|
Chcesz wiedzieć więcej? Zamów dobrą książkę. Propozycje Racjonalisty: | | |
|
|
|
|
Kościół i Katolicyzm » Organizacja i władza » Opus Dei
Pancerna elita Kościoła: marmury, włosiennice i Opus Dei [2] Autor tekstu: Mariusz Agnosiewicz
Za poprzedniego pontyfikatu w najbliższym otoczeniu papieża
było ok. 100 członków OD zajmujących kluczowe pozycje w różnych
kongregacjach kurii, komisjach i aktywnie działających na polu finansów
watykańskich.
Tytułem przykładu:
- "premier" — sekretarz stanu — Angelo Sodano (1990 r. — max wpływów
Dzieła), zaprzyjaźniony z Pinochetem
- "rzecznik prasowy" — numerariusz Joaquin Navarro-Valls
- prefekt Kongregacji Spraw Kanonizacyjnych — kard. Pietro Palazzini
- "interrex", substytut Sekretariatu Stanu, kardynał kamerling -
Eduardo Martinez Somalo
- Przewodniczący Papieskiej Rady ds. Rodziny — Alfonso Lopez Trujillo
Kwestia czwarta: Czy metodom działania OD można coś
zarzucić?Przede wszystkim chodzi o sposób pozyskiwania nastolatków.
Mówiłem już o tym.
Kolejną budzącą wiele emocji kwestią jest tajność
organizacji. I tutaj należy rozwiać mit: OD nie jest organizacją tajną, lecz
dyskretną, a to różnica zasadnicza. Polega ona głównie na nieujawnianiu członkostwa,
chyba że ktoś sobie tego życzy. Jednym z atutów dyskrecji jest możność
lepszej pracy ewangelizacyjnej w środowiskach odległych i wrogich Kościołowi.

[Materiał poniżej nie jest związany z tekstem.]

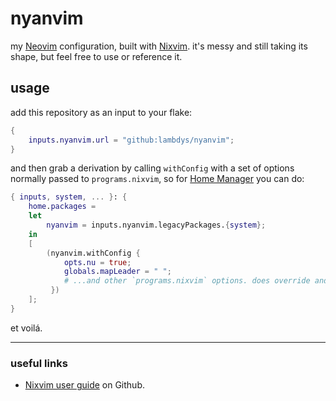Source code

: # nyanvim
my [Neovim](https://neovim.io/) configuration, built with [Nixvim](https://github.com/nix-community/nixvim).
it's messy and still taking its shape, but feel free to use or reference it.

## usage
add this repository as an input to your flake:
```nix
{
    inputs.nyanvim.url = "github:lambdys/nyanvim";
}
```

and then grab a derivation by calling `withConfig` with a set of options normally passed to `programs.nixvim`,
so for [Home Manager](https://github.com/nix-community/home-manager) you can do:
```nix
{ inputs, system, ... }: {
    home.packages = 
    let
        nyanvim = inputs.nyanvim.legacyPackages.{system};
    in
    [
        (nyanvim.withConfig {
            opts.nu = true;
            globals.mapLeader = " ";
            # ...and other `programs.nixvim` options. does override and may be an empty set.
         })
    ];
}
```

et voilá.

***
### useful links
- [Nixvim user guide](https://nix-community.github.io/nixvim/user-guide/) on Github.
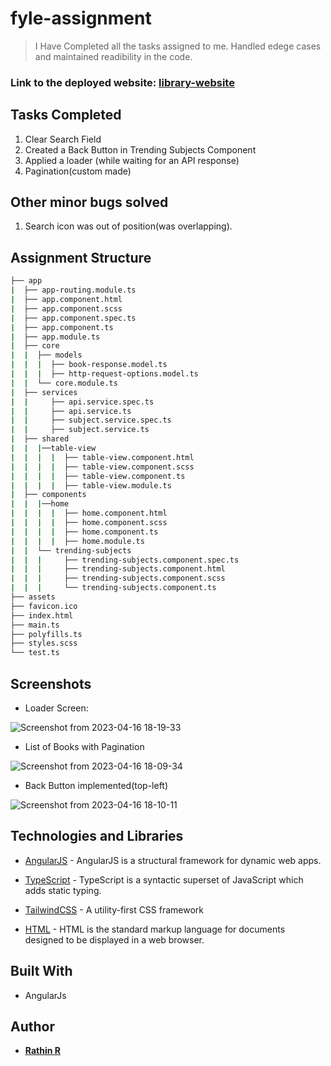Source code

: # fyle-assignment
>  I Have Completed all the tasks assigned to me. Handled edege cases and maintained readibility in the code.
### Link to the deployed website: [library-website](https://rathin-fyle.netlify.app/)
## Tasks Completed
1. Clear Search Field
2. Created a Back Button in Trending Subjects Component
3. Applied a loader (while waiting for an API response)
4. Pagination(custom made)
## Other minor bugs solved
1. Search icon was out of position(was overlapping).


## Assignment Structure


```bash
├── app
|  ├── app-routing.module.ts
|  ├── app.component.html
|  ├── app.component.scss
|  ├── app.component.spec.ts
|  ├── app.component.ts
|  ├── app.module.ts
|  ├── core
|  |  ├── models
|  |  |  ├── book-response.model.ts
|  |  |  ├── http-request-options.model.ts
|  |  └── core.module.ts
|  ├── services
|  |     ├── api.service.spec.ts
|  |     ├── api.service.ts
|  |     ├── subject.service.spec.ts
|  |     ├── subject.service.ts
|  ├── shared
|  |  |──table-view
|  |  |  |  ├── table-view.component.html
|  |  |  |  ├── table-view.component.scss
|  |  |  |  ├── table-view.component.ts
|  |  |  |  ├── table-view.module.ts
|  ├── components
|  |  |──home
|  |  |  |  ├── home.component.html
|  |  |  |  ├── home.component.scss
|  |  |  |  ├── home.component.ts
|  |  |  |  ├── home.module.ts
|  |  └── trending-subjects
|  |  |     ├── trending-subjects.component.spec.ts
|  |  |     ├── trending-subjects.component.html
|  |  |     ├── trending-subjects.component.scss
|  |  |     └── trending-subjects.component.ts
├── assets
├── favicon.ico
├── index.html
├── main.ts
├── polyfills.ts
├── styles.scss
└── test.ts
```

##  Screenshots
* Loader Screen:

![Screenshot from 2023-04-16 18-19-33](https://user-images.githubusercontent.com/62543734/232409783-cba78b1d-bed1-41c2-8852-1f6cbea631e2.png)

* List of Books with Pagination 

![Screenshot from 2023-04-16 18-09-34](https://user-images.githubusercontent.com/62543734/232413042-eac601f9-0697-406c-ae24-83a538daf592.png)

* Back Button implemented(top-left)

![Screenshot from 2023-04-16 18-10-11](https://user-images.githubusercontent.com/62543734/232413171-523331a3-dfac-4a9d-b347-16456a534960.png)




      
## Technologies and Libraries



- [AngularJS](https://angularjs.org/) - AngularJS is a structural framework for dynamic web apps.

- [TypeScript](https://www.typescriptlang.org/docs/handbook/typescript-in-5-minutes.html) - TypeScript is a syntactic superset of JavaScript which adds static typing.

- [TailwindCSS](https://tailwindcss.com/) - A utility-first CSS framework

- [HTML](https://en.wikipedia.org/wiki/HTML) - HTML is the standard markup language for documents designed to be displayed in a web browser.

## Built With

* AngularJs

## Author
* <a href="https://github.com/Grim-R3ap3r"> **Rathin R** </a>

Dyskrecja nie jest jakąś differentia specifica OD — jest ona właściwa
ogólnie instytutom świeckim, choć w OD jest najdalej posunięta. W OD ma ona
też zupełnie inny wymiar z uwagi na elitaryzm tego instytutu świeckiego -
inne znaczenie ma przecież dyskrecja wśród piekarzy czy szewców a inne wśród
polityków, profesorów, dziennikarzy czy biznesmenów.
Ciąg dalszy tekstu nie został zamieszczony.